#### [EXERCISE]
In the records below, which lines include "结束战争"? Copy them.

#### [RECORDS]
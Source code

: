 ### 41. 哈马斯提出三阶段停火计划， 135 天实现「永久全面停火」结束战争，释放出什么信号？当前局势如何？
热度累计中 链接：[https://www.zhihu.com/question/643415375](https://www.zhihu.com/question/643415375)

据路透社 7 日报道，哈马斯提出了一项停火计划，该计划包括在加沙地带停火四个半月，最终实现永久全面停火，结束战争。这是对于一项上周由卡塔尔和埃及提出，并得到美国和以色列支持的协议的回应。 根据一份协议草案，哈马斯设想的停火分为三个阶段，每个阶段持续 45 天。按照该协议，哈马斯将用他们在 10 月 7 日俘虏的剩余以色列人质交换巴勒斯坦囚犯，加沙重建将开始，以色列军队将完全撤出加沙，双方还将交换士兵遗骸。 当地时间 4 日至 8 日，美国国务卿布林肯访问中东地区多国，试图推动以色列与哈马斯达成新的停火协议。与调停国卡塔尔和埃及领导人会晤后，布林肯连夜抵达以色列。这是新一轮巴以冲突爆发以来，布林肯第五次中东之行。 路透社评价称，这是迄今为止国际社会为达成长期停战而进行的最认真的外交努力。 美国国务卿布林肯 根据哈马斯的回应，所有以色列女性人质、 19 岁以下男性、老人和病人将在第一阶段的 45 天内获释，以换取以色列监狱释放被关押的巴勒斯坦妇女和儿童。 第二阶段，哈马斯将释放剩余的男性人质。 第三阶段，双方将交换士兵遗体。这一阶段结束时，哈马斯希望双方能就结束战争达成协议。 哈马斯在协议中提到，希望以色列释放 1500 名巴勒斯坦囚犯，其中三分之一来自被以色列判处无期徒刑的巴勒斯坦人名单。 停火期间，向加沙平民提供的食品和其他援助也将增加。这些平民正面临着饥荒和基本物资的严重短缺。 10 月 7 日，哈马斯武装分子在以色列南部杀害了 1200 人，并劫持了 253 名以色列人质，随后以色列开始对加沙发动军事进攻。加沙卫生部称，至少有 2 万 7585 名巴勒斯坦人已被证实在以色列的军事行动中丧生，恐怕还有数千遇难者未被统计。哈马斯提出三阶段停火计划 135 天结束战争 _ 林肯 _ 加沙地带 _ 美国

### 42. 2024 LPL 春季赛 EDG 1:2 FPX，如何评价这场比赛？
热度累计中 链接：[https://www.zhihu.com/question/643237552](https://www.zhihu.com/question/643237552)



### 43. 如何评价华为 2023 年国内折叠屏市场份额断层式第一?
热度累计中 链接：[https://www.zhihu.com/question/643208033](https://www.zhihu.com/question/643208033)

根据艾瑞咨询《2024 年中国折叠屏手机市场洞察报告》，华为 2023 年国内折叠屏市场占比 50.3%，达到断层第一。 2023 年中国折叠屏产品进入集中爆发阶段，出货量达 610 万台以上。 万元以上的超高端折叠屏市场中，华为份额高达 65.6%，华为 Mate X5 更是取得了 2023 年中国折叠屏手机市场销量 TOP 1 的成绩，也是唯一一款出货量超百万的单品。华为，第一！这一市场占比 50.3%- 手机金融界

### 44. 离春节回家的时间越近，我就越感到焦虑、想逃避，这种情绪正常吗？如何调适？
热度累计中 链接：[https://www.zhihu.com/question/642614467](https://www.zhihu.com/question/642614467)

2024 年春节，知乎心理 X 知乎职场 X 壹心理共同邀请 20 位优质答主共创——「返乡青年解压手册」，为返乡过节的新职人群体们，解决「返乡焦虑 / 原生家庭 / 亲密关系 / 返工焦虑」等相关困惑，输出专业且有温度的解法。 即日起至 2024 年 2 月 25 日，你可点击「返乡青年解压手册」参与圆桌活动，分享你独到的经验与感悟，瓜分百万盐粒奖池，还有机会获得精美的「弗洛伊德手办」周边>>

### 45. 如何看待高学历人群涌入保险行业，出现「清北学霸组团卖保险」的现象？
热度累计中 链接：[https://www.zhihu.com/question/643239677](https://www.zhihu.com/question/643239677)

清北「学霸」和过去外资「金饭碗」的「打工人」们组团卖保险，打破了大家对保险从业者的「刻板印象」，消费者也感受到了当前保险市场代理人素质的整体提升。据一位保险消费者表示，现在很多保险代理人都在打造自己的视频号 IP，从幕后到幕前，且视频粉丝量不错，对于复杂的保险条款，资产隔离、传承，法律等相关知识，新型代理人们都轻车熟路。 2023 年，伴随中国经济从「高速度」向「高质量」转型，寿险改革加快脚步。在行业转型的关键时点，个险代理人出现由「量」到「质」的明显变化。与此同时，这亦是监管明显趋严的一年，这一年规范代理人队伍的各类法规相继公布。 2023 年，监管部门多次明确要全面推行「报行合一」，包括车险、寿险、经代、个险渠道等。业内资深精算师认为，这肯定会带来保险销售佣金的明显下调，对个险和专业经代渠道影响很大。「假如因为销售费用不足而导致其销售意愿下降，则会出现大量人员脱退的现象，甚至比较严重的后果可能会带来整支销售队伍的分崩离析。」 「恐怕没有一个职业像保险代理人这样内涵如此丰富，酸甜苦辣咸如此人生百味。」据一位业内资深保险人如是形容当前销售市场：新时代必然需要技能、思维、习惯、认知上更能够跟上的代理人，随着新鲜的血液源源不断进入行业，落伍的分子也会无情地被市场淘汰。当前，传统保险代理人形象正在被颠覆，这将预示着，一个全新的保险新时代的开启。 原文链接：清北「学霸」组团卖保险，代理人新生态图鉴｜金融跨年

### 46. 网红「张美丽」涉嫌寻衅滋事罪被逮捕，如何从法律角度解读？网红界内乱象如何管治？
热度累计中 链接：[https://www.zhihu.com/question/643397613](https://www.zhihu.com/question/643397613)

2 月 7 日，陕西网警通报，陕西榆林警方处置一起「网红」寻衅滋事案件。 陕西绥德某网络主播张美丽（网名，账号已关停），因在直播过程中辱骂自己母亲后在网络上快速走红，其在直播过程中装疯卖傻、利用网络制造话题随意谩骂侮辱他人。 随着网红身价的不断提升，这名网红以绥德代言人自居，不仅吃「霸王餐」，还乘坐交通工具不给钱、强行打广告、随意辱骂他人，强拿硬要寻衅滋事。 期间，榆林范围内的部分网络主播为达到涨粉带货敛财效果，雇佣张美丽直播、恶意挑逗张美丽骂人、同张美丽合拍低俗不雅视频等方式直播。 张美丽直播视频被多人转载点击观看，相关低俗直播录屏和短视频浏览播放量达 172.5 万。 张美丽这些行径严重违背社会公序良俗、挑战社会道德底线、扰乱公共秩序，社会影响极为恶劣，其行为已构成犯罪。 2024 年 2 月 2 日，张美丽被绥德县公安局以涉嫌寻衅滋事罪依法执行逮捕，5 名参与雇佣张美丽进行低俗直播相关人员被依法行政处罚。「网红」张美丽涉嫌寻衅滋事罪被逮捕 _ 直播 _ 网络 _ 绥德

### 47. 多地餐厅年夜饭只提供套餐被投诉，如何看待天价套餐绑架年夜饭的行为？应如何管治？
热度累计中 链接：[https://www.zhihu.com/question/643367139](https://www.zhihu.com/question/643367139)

==

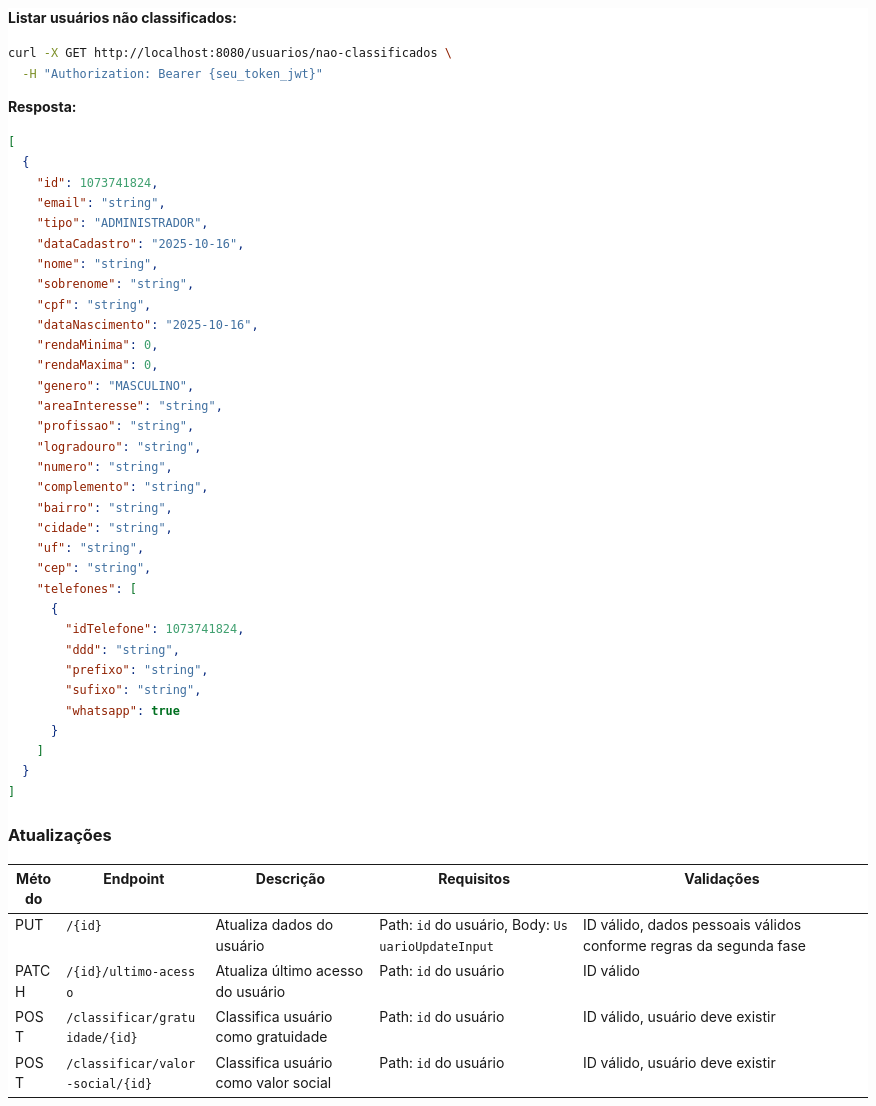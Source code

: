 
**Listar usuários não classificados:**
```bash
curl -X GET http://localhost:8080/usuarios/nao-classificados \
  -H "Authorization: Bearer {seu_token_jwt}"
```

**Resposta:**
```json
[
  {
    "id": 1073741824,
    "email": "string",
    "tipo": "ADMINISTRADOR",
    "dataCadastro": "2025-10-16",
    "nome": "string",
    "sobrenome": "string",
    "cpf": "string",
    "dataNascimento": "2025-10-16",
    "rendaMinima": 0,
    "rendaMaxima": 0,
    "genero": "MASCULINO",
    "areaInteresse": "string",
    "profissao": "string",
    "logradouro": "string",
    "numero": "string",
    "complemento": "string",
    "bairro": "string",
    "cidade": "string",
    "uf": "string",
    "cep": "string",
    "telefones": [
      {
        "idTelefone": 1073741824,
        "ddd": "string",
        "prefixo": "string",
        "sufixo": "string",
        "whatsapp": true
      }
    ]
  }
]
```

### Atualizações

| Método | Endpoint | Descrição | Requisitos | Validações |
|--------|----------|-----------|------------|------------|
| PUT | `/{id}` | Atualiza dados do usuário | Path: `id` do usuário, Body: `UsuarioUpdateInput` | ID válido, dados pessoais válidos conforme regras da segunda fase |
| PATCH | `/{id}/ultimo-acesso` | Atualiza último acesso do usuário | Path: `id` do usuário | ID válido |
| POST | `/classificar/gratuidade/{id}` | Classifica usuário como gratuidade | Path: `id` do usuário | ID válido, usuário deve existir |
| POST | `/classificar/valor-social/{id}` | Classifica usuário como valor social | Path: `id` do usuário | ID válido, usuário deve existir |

#### [TASK ANSWER]
: ### 41. 哈马斯提出三阶段停火计划， 135 天实现「永久全面停火」结束战争，释放出什么信号？当前局势如何？
据路透社 7 日报道，哈马斯提出了一项停火计划，该计划包括在加沙地带停火四个半月，最终实现永久全面停火，结束战争。这是对于一项上周由卡塔尔和埃及提出，并得到美国和以色列支持的协议的回应。 根据一份协议草案，哈马斯设想的停火分为三个阶段，每个阶段持续 45 天。按照该协议，哈马斯将用他们在 10 月 7 日俘虏的剩余以色列人质交换巴勒斯坦囚犯，加沙重建将开始，以色列军队将完全撤出加沙，双方还将交换士兵遗骸。 当地时间 4 日至 8 日，美国国务卿布林肯访问中东地区多国，试图推动以色列与哈马斯达成新的停火协议。与调停国卡塔尔和埃及领导人会晤后，布林肯连夜抵达以色列。这是新一轮巴以冲突爆发以来，布林肯第五次中东之行。 路透社评价称，这是迄今为止国际社会为达成长期停战而进行的最认真的外交努力。 美国国务卿布林肯 根据哈马斯的回应，所有以色列女性人质、 19 岁以下男性、老人和病人将在第一阶段的 45 天内获释，以换取以色列监狱释放被关押的巴勒斯坦妇女和儿童。 第二阶段，哈马斯将释放剩余的男性人质。 第三阶段，双方将交换士兵遗体。这一阶段结束时，哈马斯希望双方能就结束战争达成协议。 哈马斯在协议中提到，希望以色列释放 1500 名巴勒斯坦囚犯，其中三分之一来自被以色列判处无期徒刑的巴勒斯坦人名单。 停火期间，向加沙平民提供的食品和其他援助也将增加。这些平民正面临着饥荒和基本物资的严重短缺。 10 月 7 日，哈马斯武装分子在以色列南部杀害了 1200 人，并劫持了 253 名以色列人质，随后以色列开始对加沙发动军事进攻。加沙卫生部称，至少有 2 万 7585 名巴勒斯坦人已被证实在以色列的军事行动中丧生，恐怕还有数千遇难者未被统计。哈马斯提出三阶段停火计划 135 天结束战争 _ 林肯 _ 加沙地带 _ 美国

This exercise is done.